With a layer of delicious melted milk chocolate between two layers of soft, perfectly tender vanilla spiced cookies, these cookie sandwiches will be a hit!
In a medium bowl, sift together flour, cornstarch, baking powder, baking soda, salt, and spices: cinnamon, ginger, nutmeg, allspice, cloves, orange zest. Set aside.
In a mixer bowl fitted with the paddle attachment, beat butter and sugar on medium speed until light and fluffy, about 3 minutes. Beat in egg & yolks, molasses, and vanilla extract just until combined. Reduce speed to low. Add the flour mixture and beat just until combined. Do not overmix or the cookies will turn out tough. When making the dough, if it feels dry, you can add a little bit of cold water or milk a little at a time, just until the dough comes together.
Form the dough into a ball, then flatten slightly to form a disc. Chill the dough for about 15 minutes to roll it out right away and start cutting cookies (easiest). If you don’t want to use the dough right away, you can refrigerate it for up to 3 days or freeze it for up to a month, then thaw it overnight in the fridge. Take the dough out of the fridge and let it sit on the counter for a few minutes to soften slightly for easy rolling.
On a lightly floured surface, roll the dough to a ⅛ or ¼-inch (3-5mm) thickness. Cut out into rounds using a 2-inch (5cm) fluted or round cookie cutter, and place the cookies on baking sheets lined with parchment paper. If at any point the dough becomes too warm, place it back into the fridge for a few minutes. Re-roll the remaining scraps and repeat.
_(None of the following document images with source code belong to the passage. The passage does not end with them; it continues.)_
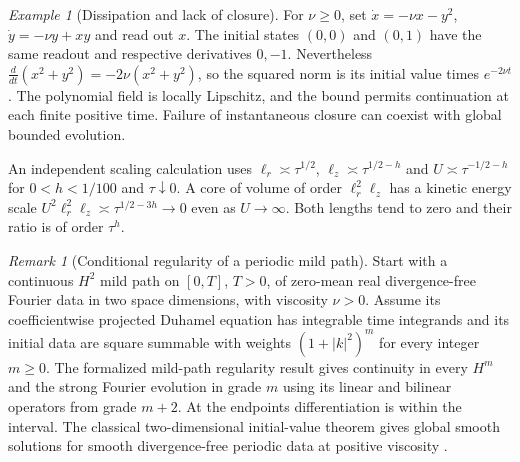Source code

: \documentclass[aps,pra,onecolumn,superscriptaddress,nofootinbib,10pt]{revtex4-2}
\theoremstyle{definition}
\theoremstyle{remark}
\newtheorem{remark}[theorem]{Remark}
\newtheorem{example}[theorem]{Example}
\begin{document}
\begin{example}[Dissipation and lack of closure]
\label{ob:dissipativecounter}
For $\nu\ge0$, set
$\dot x=-\nu x-y^2$, $\dot y=-\nu y+xy$ and read out $x$.
The initial states $(0,0)$ and $(0,1)$ have the same readout and
respective derivatives $0,-1$. Nevertheless
$\tfrac{d}{dt}(x^2+y^2)=-2\nu(x^2+y^2)$, so the squared norm is its
initial value times $e^{-2\nu t}$. The polynomial field is locally
Lipschitz, and the bound permits continuation at each finite positive
time. Failure of instantaneous closure can coexist with global bounded
evolution.

An independent scaling calculation uses
$\ell_r\asymp\tau^{1/2}$, $\ell_z\asymp\tau^{1/2-h}$ and
$U\asymp\tau^{-1/2-h}$ for $0<h<1/100$ and $\tau\downarrow0$.
A core of volume of order $\ell_r^2\ell_z$ has a kinetic energy scale
$U^2\ell_r^2\ell_z\asymp\tau^{1/2-3h}\to0$ even as $U\to\infty$.
Both lengths tend to zero and their ratio is of order $\tau^h$.
\end{example}

\begin{remark}[Conditional regularity of a periodic mild path]
\label{ob:fluidmild}
Start with a continuous $H^2$ mild path on $[0,T]$, $T>0$, of zero-mean
real divergence-free Fourier data in two space dimensions, with viscosity
$\nu>0$. Assume its coefficientwise projected Duhamel equation
has integrable time integrands and its initial data are square summable
with weights $(1+|k|^2)^m$ for every integer $m\ge0$. The formalized
mild-path regularity result \cite{obr:MildPath} gives continuity in every $H^m$ and the strong
Fourier evolution in grade $m$ using its linear and bilinear operators
from grade $m+2$. At the endpoints differentiation is within the interval.
The classical two-dimensional initial-value theorem gives global smooth
solutions for smooth divergence-free periodic data at positive viscosity
\cite{obr:Ladyzhenskaya}.
\end{remark}
\end{document}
Alternatively, roll into 1-inch sized round balls, place them on a parchment lined pan, and use a floured cookie stamp to press the cookies flat into a design.
Place sheets with cookies in the fridge for about 30 minutes, until firm, so that they will be less prone to spreading.
Preheat oven to 350F/180C. Bake for 6-8 minutes for small cookies or up to 10 minutes for larger cookies, or until cookies appear golden brown at the edges. Allow cookies to cool in the pan for 10 minutes, then gently transfer to a wire rack to cool completely.
Melt the milk chocolate chips in the microwave using the instructions on the bag. Chocolate should no longer have lumps and be easily spreadable. Spread the bottom half of the cookies with about a teaspoon of melted chocolate. Sandwich together with remaining cookies, pressing slightly so that the chocolate oozes out to the sides.